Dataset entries

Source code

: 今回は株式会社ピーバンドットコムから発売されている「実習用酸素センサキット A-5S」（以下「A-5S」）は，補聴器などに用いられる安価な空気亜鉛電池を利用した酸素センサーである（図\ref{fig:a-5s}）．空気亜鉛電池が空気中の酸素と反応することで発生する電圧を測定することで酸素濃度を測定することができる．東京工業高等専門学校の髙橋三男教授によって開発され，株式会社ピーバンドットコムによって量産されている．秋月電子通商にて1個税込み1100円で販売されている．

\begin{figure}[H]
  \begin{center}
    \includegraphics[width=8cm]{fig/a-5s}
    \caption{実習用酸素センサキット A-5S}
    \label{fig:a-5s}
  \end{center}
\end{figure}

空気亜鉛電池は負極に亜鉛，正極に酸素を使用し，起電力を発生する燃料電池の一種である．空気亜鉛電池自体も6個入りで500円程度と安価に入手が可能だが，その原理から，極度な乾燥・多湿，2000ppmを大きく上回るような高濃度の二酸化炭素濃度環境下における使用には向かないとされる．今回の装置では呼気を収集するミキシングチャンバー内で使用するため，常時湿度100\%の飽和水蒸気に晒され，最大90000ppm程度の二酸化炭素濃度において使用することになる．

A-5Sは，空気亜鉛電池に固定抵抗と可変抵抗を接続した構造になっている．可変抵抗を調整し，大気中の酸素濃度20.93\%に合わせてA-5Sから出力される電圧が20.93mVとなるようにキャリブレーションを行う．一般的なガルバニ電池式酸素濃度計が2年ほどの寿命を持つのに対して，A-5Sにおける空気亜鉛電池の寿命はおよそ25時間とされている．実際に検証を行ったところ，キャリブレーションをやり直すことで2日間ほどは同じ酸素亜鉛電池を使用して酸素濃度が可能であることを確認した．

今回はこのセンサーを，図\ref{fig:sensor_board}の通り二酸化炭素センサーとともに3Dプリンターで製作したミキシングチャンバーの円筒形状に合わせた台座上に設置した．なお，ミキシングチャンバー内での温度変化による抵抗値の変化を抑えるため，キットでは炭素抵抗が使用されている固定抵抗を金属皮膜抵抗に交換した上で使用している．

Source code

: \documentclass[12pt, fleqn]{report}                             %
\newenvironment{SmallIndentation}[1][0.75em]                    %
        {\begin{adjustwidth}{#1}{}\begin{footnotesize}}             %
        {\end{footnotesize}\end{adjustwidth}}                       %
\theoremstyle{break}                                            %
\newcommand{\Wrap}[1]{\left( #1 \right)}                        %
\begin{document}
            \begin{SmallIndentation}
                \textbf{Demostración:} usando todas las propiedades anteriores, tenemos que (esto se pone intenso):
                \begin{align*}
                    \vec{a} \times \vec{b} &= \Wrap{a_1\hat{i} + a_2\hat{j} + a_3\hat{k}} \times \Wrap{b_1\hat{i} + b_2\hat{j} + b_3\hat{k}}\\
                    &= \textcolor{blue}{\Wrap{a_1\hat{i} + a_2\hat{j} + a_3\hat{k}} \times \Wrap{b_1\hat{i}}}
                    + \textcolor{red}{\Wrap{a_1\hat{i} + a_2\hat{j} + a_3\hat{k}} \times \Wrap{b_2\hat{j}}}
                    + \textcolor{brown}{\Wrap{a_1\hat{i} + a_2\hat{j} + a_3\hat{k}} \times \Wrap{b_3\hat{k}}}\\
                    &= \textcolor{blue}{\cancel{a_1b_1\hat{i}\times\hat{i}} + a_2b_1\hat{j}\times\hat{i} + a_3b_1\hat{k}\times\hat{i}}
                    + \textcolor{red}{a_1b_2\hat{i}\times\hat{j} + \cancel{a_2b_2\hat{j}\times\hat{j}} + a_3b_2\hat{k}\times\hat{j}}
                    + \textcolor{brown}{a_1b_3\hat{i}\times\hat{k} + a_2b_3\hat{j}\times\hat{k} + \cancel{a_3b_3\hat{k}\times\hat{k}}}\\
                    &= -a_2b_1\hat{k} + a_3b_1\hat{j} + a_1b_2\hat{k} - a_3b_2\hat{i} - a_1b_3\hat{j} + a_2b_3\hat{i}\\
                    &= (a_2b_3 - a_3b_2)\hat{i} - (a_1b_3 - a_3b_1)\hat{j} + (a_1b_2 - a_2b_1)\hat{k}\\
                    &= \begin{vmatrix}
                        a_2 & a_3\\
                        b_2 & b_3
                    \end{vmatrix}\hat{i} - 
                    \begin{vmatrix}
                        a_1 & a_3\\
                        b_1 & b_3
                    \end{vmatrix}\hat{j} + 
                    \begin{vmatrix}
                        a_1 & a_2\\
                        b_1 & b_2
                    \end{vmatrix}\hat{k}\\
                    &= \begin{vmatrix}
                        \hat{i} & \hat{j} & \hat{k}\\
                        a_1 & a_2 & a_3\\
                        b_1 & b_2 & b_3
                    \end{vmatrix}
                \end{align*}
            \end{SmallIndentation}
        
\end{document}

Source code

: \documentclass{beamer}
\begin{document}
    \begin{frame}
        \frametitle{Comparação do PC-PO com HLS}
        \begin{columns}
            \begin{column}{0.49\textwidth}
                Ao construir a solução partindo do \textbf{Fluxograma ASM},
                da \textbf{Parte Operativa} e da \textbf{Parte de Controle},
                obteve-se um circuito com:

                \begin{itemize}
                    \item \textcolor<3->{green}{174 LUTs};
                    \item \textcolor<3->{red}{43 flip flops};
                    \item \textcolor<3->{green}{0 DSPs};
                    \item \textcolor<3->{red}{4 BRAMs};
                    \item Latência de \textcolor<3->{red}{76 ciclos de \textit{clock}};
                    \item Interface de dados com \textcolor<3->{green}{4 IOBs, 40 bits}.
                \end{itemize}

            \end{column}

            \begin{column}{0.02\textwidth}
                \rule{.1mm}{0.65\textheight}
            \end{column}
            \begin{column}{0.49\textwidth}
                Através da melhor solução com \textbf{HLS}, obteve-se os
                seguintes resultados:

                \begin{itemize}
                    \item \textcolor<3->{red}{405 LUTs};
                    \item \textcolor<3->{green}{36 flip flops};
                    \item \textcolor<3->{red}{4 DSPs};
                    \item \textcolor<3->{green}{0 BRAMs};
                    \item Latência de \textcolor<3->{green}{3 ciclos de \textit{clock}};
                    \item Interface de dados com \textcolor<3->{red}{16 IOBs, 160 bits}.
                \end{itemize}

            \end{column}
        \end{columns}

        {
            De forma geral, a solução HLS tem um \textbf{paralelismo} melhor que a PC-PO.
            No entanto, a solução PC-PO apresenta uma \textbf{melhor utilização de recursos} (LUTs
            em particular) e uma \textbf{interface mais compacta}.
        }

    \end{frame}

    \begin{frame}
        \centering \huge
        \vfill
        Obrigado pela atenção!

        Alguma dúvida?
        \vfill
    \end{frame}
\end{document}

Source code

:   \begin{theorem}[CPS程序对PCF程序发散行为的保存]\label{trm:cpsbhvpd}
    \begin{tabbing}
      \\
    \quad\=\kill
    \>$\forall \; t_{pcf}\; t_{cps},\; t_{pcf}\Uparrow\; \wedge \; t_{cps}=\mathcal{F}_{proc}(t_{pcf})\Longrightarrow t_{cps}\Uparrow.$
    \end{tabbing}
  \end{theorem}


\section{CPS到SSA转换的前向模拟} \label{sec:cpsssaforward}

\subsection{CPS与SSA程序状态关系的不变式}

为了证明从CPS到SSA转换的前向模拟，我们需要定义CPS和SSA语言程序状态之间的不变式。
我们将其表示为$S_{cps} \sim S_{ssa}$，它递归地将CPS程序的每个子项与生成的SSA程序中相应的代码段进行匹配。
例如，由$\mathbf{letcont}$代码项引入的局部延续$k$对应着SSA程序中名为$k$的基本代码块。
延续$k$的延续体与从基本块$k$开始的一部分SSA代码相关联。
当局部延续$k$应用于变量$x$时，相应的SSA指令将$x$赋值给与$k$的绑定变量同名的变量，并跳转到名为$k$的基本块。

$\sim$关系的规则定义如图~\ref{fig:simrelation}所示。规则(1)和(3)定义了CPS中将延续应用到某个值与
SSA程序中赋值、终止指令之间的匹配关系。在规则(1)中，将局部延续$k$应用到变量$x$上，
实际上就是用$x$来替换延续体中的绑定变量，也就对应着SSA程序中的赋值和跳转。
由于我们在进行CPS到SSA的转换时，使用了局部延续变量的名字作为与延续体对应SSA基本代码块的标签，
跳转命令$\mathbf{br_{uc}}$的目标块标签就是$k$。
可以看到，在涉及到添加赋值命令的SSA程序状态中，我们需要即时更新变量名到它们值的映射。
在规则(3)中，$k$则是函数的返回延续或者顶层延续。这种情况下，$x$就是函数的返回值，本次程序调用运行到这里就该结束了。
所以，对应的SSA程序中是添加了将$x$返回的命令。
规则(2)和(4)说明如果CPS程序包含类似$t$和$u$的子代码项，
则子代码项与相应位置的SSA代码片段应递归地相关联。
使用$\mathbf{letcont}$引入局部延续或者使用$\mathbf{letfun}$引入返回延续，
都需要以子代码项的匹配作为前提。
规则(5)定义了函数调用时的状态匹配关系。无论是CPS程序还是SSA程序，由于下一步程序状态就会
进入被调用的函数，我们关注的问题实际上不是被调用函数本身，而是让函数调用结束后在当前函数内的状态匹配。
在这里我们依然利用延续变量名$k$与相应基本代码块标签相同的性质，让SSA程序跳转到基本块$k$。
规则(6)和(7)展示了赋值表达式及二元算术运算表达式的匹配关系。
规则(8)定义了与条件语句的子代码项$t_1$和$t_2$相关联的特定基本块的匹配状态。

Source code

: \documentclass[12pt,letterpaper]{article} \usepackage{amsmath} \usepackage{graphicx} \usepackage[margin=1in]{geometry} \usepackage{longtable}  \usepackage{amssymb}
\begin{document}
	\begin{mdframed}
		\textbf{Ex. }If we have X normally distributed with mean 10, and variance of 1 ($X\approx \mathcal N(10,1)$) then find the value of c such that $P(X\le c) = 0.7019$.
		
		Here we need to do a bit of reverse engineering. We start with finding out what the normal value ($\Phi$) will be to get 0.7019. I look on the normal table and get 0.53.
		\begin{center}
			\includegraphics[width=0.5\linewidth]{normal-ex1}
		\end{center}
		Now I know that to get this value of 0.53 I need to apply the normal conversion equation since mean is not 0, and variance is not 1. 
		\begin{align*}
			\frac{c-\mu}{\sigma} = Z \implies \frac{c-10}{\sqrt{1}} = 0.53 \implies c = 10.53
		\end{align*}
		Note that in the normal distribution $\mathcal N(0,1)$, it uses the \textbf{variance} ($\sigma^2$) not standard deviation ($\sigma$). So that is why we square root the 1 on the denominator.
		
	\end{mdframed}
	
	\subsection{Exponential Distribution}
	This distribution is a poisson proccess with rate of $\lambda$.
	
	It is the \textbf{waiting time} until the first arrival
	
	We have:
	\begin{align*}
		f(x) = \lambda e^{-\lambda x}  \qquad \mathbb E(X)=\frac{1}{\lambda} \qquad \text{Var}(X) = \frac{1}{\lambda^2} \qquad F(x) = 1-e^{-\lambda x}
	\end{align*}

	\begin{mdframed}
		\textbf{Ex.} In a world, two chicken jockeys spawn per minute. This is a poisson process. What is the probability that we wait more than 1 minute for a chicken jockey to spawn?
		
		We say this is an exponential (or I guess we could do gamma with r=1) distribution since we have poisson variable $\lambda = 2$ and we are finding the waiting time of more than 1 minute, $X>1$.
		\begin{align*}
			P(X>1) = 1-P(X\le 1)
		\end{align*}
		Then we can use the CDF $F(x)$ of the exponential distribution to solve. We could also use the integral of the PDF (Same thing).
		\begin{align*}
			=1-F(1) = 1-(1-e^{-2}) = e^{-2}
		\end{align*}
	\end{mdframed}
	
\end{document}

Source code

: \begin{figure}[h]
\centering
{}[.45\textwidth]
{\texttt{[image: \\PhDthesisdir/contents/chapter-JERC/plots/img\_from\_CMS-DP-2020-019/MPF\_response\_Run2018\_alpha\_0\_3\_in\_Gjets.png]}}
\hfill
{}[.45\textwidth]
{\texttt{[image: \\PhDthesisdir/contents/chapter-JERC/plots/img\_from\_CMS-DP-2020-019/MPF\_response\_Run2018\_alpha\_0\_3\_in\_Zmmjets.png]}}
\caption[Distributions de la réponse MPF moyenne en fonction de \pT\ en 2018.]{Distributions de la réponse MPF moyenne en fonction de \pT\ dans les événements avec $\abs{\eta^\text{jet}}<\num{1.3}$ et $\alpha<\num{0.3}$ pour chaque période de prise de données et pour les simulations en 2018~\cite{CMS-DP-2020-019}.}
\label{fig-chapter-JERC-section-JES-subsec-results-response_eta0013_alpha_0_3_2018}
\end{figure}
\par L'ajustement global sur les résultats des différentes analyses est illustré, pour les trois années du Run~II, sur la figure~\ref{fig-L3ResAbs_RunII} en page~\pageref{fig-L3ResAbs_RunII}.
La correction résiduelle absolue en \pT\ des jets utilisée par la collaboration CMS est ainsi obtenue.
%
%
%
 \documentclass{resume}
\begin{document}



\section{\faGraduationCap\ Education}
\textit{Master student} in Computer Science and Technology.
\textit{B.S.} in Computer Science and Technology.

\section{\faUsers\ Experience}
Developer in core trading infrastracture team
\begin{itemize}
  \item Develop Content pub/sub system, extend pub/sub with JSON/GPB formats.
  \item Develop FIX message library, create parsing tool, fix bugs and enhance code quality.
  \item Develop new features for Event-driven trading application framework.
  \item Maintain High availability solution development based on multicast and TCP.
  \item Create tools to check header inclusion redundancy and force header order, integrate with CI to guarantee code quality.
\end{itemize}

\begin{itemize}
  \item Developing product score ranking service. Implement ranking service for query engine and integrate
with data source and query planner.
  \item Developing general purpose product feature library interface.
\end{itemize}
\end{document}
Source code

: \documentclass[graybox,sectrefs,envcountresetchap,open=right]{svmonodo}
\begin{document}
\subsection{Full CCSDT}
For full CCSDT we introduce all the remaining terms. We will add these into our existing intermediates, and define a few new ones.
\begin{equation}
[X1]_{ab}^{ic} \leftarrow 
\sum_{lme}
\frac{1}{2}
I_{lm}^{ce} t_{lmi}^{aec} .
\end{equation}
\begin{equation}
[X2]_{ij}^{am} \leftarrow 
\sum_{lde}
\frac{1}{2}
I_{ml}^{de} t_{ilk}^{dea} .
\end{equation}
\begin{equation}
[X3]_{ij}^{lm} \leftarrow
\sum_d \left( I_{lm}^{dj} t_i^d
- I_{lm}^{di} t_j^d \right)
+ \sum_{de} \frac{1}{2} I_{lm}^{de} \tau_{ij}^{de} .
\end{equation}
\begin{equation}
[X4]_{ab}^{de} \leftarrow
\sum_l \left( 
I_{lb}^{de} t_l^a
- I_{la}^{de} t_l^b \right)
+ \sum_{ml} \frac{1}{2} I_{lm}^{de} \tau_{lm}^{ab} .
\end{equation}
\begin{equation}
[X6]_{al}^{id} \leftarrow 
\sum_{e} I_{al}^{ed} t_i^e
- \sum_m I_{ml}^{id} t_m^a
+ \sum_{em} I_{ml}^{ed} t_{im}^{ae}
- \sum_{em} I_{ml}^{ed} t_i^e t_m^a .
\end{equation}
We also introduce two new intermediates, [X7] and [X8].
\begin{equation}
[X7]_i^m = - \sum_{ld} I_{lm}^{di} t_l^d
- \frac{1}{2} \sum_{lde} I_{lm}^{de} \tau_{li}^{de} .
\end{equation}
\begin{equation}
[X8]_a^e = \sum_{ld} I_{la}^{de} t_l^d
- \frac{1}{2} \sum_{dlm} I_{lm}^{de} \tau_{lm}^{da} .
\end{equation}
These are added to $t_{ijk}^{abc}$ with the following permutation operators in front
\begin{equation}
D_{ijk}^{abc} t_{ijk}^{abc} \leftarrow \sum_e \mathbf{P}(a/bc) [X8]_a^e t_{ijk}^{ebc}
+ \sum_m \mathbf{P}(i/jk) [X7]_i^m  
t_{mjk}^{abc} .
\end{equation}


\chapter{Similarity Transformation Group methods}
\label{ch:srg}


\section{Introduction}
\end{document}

Prompt: Across the records above, show each line containing the word "CCSDT".

Solution to this problem:
\subsection{Full CCSDT}
For full CCSDT we introduce all the remaining terms. We will add these into our existing intermediates, and define a few new ones.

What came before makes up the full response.